Amend subsection 241(1) of the French version of the Act by replacing the words “la présente partie” (“this Part”) by “la présente Loi” (“this Act”).

Publishing decisions on the Board’s website (new)

Issue

As a quasi-judicial tribunal, the Board, along with its Chairperson and adjudicators, renders decisions on a variety of labour relations matters in the federal public service. It operates very much like a court. The Supreme Court has ruled that, other than in exceptional cases, the public’s right to know how justice is administered takes precedence over the privacy of the parties appearing before the courts. The same holds true for proceedings under the Act. Decisions rendered under the Act are publicly available, and hearings under the Act are generally held in public. Nevertheless, in very specific circumstances, decision makers under the Act may grant a request to close a hearing, or part of a hearing, to the public.

Case files, containing exhibits and correspondence exchanged between the parties, have usually been accessible to the public. However, exhibits that contain sensitive information about a person may be sealed by an order of the Board, its Chairperson or adjudicators, as the case may be, on request and based on applicable legal principles. Further, the identity of persons not directly affected by the proceedings (third parties) may be protected by an order of the decision maker.

Like other tribunals, decision makers under the Act serve the parties who appear before them by rendering fair and impartial decisions. Information in their decisions is in the public domain. Providing access to those decisions is of fundamental importance to supporting transparency and accountability in the conduct of administrative justice.

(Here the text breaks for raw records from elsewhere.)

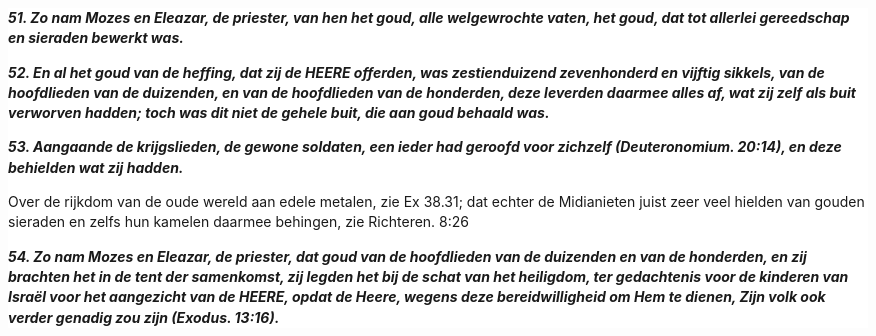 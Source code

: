 ***51. Zo nam Mozes en Eleazar, de priester, van hen het goud, alle welgewrochte vaten, het goud, dat tot allerlei gereedschap en sieraden bewerkt was.***

***52. En al het goud van de heffing, dat zij de HEERE offerden, was zestienduizend zevenhonderd en vijftig sikkels, van de hoofdlieden van de duizenden, en van de hoofdlieden van de honderden, deze leverden daarmee alles af, wat zij zelf als buit verworven hadden; toch was dit niet de gehele buit, die aan goud behaald was.***

***53. Aangaande de krijgslieden, de gewone soldaten, een ieder had geroofd voor zichzelf (Deuteronomium. 20:14), en deze behielden wat zij hadden.***

Over de rijkdom van de oude wereld aan edele metalen, zie Ex 38.31; dat echter de Midianieten juist zeer veel hielden van gouden sieraden en zelfs hun kamelen daarmee behingen, zie Richteren. 8:26

***54. Zo nam Mozes en Eleazar, de priester, dat goud van de hoofdlieden van de duizenden en van de honderden, en zij brachten het in de tent der samenkomst, zij legden het bij de schat van het heiligdom, ter gedachtenis voor de kinderen van Israël voor het aangezicht van de HEERE, opdat de Heere, wegens deze bereidwilligheid om Hem te dienen, Zijn volk ook verder genadig zou zijn (Exodus. 13:16).***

Not only does posting decisions on the Board’s website provide valuable information about the rights of federal employees, it also contributes to ensuring consistency in decision making, since the Board, its Chairperson and its adjudicators must take into account the evolving case law under the Act when rendering decisions.

Private publishers are authorized to publish decisions of federal administrative tribunals. Decisions rendered under the Act are also available to the public from specialized private publishers such as LexisNexis’ Quicklaw or freely on the Internet from sources such as CanLII. Recently, some persons began to question the practice of posting decisions on the Board’s website, on the basis that such a practice may not be consistent with the obligation for federal institutions to protect personal information as set out in the Privacy Act.

Recommendation

Codify as clearly as possible the Board’s authority to post decisions rendered under the Act on its website.